Friday, January 12, 2018



S01E19 – The Purple Testament

“Lt. Fitzgerald has found his own special wartime hell. Looking into the faces of his men prior to battle, he has the disquieting ability to see who is about to die.”

Like many a lad in the early 1940s, Rod Serling wanted to go to war. As detailed in Dave Thompson’s book, The Twilight Zone FAQ: All That's Left to Know About the Fifth Dimension, “His initial intention was simply to drop out of high school and sign up on the spot.” However, teachers convinced him to wait until after graduation, after which he enlisted and was deployed to the Philippines. There, Serling eventually participated in the march on Manilla, one of the bloodiest conflicts in the Pacific. Over time, Serling’s outfit suffered a 50% casualty rate, and Serling himself was seriously injured by antiaircraft fire.

Despite his own sufferings, however, perhaps the most devastating moment Serling experienced during the war came not on the battlefield, but as he and the rest of his platoon were relaxing under some palm trees.

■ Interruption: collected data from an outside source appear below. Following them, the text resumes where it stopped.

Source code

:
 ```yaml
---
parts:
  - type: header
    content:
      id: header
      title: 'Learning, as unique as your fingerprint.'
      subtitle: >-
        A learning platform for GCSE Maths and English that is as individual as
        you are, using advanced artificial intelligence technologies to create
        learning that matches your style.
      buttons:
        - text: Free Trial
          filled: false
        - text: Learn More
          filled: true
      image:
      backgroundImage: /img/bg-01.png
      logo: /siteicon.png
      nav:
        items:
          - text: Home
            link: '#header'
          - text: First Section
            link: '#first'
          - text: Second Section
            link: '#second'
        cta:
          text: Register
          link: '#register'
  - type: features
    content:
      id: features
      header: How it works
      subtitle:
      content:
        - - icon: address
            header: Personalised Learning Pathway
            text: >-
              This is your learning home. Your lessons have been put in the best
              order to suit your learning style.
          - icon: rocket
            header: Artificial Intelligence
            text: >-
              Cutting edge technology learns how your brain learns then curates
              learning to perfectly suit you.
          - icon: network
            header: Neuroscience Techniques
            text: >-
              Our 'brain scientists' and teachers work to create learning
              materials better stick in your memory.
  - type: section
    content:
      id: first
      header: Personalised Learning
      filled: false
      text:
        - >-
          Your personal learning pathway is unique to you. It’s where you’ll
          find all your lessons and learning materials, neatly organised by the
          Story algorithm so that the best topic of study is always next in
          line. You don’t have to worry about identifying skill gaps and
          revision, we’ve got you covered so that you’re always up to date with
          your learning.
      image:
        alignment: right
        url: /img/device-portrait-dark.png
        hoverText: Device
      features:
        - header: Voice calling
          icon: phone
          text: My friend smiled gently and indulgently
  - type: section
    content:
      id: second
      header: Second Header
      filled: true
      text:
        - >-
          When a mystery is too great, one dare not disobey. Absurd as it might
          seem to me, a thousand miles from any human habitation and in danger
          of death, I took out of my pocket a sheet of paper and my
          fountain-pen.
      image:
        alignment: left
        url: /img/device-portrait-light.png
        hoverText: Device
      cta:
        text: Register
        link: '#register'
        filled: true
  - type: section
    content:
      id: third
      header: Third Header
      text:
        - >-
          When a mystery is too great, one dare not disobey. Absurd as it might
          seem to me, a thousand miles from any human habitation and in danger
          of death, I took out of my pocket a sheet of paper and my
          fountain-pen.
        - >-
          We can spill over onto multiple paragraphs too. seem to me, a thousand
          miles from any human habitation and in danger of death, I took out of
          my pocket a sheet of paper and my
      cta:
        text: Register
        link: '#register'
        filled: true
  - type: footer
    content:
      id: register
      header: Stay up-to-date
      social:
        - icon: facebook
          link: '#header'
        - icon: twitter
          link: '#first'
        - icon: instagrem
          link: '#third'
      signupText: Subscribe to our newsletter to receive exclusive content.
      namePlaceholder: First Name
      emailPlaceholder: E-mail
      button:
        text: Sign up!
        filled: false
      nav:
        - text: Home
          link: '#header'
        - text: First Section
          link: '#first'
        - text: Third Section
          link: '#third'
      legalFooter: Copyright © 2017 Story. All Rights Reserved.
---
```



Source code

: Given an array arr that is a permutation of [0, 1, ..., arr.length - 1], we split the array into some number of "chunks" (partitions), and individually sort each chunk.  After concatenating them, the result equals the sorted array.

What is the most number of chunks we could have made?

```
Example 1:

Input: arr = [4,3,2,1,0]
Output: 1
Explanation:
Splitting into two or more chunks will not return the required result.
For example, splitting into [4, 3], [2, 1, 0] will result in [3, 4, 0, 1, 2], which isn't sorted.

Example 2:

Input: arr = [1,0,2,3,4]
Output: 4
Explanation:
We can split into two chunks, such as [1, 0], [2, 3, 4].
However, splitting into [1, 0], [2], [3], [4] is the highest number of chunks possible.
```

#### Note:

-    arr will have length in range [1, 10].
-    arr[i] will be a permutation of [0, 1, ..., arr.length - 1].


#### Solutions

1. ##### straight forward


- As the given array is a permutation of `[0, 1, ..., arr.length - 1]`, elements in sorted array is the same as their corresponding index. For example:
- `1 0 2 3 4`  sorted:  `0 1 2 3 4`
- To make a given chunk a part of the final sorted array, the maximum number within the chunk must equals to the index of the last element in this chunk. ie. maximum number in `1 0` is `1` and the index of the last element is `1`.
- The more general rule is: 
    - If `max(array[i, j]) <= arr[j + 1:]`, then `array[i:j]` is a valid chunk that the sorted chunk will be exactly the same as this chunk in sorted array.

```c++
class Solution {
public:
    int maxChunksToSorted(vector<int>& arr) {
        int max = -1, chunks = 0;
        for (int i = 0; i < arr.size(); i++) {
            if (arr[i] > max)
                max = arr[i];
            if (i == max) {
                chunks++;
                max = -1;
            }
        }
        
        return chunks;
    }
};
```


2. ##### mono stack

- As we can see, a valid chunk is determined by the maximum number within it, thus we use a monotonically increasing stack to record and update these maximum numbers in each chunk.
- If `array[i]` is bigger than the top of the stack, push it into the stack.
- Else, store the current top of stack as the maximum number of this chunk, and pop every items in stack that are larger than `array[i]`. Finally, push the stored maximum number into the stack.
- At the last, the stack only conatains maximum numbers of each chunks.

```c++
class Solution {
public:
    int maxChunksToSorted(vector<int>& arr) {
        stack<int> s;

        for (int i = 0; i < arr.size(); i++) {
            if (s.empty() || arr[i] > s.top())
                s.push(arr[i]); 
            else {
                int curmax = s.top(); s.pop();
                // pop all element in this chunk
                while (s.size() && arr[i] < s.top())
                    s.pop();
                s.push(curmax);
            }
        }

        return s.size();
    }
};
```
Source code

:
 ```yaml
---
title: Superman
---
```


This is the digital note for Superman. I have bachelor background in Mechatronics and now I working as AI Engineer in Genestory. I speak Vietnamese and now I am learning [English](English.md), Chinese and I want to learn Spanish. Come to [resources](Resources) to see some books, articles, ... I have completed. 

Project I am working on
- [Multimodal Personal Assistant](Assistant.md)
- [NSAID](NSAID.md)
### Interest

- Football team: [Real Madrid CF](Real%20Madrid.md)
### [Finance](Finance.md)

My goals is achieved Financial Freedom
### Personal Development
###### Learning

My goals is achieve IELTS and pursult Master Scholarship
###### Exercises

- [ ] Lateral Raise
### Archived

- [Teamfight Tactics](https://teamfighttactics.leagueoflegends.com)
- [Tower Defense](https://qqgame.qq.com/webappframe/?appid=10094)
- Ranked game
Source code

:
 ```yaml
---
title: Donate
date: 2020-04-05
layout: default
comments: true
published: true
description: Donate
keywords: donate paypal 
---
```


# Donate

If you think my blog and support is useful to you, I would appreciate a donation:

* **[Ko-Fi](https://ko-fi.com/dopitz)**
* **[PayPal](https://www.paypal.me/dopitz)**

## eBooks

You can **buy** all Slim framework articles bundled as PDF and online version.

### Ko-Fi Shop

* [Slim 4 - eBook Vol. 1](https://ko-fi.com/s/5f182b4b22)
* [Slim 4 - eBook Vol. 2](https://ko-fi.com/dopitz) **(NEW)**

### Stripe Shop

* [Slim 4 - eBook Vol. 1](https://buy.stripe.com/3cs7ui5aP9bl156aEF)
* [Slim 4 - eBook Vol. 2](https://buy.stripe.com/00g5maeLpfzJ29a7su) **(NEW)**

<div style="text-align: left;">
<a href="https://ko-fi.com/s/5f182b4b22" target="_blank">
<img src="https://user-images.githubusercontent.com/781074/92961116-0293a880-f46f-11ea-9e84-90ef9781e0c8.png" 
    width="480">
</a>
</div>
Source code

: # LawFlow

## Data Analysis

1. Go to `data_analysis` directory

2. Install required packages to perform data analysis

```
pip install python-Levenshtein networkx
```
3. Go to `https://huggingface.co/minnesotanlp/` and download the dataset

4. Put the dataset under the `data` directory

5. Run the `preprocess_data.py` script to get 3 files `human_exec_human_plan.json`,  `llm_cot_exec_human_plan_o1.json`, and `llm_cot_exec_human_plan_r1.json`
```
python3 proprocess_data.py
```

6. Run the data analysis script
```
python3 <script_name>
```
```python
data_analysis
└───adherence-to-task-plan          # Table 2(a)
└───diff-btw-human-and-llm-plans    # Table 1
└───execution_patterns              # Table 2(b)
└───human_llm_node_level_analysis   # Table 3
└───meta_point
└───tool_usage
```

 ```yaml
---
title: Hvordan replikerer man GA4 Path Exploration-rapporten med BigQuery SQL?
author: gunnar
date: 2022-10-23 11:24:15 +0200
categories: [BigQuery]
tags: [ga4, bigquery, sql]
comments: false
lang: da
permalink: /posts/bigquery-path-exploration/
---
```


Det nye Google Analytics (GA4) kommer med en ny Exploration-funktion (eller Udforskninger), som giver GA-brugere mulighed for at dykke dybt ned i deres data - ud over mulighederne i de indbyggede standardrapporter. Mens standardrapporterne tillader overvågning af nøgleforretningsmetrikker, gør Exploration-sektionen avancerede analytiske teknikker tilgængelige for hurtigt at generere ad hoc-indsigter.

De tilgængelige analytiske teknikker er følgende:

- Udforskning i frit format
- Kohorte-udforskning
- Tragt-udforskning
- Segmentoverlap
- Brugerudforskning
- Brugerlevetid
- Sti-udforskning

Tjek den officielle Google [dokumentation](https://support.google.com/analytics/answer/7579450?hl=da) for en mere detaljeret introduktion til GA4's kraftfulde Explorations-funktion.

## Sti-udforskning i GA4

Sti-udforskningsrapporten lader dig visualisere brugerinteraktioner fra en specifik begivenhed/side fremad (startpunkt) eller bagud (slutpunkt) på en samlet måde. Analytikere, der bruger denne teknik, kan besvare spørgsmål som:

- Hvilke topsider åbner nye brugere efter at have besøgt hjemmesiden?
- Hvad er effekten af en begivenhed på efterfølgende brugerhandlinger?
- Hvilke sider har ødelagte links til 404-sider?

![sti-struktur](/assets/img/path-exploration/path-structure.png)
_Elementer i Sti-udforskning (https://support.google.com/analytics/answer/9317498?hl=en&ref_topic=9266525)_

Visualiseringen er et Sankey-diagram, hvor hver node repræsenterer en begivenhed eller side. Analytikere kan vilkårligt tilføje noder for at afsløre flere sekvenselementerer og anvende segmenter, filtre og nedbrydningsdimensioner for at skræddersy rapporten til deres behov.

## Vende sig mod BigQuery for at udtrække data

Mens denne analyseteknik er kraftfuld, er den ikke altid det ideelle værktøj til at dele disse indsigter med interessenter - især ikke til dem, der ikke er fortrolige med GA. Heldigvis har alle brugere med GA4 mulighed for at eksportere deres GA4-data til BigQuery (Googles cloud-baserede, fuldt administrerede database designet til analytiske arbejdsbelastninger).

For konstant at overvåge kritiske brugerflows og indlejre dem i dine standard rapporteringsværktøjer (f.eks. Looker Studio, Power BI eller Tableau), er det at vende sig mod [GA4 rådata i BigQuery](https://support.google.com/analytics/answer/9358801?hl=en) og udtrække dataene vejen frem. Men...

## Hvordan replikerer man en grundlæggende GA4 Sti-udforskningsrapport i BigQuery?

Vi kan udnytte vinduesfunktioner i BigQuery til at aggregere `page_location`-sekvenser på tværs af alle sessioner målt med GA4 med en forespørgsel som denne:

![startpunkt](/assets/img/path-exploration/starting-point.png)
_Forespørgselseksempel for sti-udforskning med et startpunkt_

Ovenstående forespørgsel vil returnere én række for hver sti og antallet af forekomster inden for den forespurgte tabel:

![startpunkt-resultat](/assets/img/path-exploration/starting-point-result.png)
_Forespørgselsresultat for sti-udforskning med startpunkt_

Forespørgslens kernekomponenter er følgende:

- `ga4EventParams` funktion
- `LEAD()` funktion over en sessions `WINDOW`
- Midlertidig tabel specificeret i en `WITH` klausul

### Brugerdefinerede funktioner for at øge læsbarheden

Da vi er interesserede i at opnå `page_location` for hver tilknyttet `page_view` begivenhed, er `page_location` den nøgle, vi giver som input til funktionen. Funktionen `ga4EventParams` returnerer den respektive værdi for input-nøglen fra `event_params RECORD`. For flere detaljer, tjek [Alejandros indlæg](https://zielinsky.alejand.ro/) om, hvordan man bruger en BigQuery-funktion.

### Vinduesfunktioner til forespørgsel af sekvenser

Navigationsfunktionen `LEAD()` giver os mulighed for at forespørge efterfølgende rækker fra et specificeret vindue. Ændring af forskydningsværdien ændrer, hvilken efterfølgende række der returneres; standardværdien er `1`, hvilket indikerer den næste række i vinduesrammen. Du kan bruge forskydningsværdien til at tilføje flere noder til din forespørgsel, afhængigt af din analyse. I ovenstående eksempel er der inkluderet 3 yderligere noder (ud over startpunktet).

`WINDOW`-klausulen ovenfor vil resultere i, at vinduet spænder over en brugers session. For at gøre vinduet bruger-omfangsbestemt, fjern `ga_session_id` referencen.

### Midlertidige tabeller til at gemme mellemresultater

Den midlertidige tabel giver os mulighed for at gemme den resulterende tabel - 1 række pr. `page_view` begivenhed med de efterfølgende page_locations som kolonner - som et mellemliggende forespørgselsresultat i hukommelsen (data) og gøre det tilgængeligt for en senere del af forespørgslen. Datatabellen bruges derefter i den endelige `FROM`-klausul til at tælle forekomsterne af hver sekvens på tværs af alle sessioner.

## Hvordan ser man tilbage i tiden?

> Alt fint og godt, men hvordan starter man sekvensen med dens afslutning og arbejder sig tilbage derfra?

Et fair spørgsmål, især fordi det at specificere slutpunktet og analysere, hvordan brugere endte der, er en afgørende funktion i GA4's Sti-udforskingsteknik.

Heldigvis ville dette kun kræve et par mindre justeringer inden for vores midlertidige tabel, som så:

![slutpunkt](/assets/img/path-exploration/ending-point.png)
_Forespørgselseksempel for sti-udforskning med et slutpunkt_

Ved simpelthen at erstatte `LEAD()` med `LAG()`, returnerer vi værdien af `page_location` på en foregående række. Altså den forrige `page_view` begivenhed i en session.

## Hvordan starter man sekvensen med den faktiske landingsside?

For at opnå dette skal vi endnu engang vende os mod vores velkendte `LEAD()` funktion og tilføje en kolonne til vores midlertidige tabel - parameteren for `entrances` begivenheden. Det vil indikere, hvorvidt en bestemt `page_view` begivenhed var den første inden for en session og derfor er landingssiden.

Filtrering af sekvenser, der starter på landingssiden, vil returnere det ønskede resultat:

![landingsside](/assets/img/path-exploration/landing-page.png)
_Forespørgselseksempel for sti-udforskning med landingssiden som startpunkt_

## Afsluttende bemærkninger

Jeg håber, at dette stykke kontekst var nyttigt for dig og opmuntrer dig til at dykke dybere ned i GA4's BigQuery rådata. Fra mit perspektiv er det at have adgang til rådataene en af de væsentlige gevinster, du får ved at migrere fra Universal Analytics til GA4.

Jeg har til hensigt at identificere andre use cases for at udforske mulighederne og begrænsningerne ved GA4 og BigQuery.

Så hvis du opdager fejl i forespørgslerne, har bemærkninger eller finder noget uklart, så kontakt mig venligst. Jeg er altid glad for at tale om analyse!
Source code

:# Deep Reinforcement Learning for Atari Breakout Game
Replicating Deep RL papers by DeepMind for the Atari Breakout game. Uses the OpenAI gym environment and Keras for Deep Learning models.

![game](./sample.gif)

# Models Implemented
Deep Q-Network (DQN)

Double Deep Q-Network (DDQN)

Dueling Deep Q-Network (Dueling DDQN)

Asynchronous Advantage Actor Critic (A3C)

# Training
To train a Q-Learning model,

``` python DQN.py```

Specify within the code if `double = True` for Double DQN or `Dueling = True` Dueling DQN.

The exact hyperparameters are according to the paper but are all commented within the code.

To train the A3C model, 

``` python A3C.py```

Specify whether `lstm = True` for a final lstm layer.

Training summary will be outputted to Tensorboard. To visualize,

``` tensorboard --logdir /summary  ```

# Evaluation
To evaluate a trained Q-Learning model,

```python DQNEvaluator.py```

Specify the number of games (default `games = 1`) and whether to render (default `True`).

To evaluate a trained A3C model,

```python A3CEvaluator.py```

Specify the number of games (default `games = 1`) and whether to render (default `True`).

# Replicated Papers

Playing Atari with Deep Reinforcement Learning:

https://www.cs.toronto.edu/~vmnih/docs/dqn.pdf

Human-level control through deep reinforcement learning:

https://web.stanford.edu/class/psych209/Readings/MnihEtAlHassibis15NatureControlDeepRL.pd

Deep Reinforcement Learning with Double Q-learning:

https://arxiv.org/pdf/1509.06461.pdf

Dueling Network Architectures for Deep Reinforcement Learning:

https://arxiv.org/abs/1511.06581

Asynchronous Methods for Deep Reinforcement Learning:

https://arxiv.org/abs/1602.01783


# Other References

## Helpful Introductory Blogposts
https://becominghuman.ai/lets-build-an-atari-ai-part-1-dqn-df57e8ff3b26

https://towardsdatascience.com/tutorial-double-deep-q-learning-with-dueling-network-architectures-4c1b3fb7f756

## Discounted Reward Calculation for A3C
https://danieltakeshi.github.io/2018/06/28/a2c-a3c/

As one of Serling’s fellow soldiers stood in front of the rest entertaining everyone with some tall tale, a food crate dropped from an American supply plane landed squarely on the man, decapitating him on the spot.

Such things leave their mark on a person, and Serling was no exception. Thompson explains, “He survived the campaign, but he was not unscathed. Physically wounded twice, Serling was to bear the emotional scars for the remainder of his life; indeed, many commentators have since pinpointed Leyte and Manilla as the crucial events in Serling’s development as a writer – and perhaps even its genesis.”


Little wonder then that warfare, or more accurately the effects of warfare on the human psyche, would become a recurring theme on The Twilight Zone. Episode 19, The Purple Testament, is one of the earliest examples. Though set during the conflict in the Philippines, no skirmishes are ever shown. Instead, the focus remains on the soldiers outside of battle, allowing us to see how the war is wearing them down.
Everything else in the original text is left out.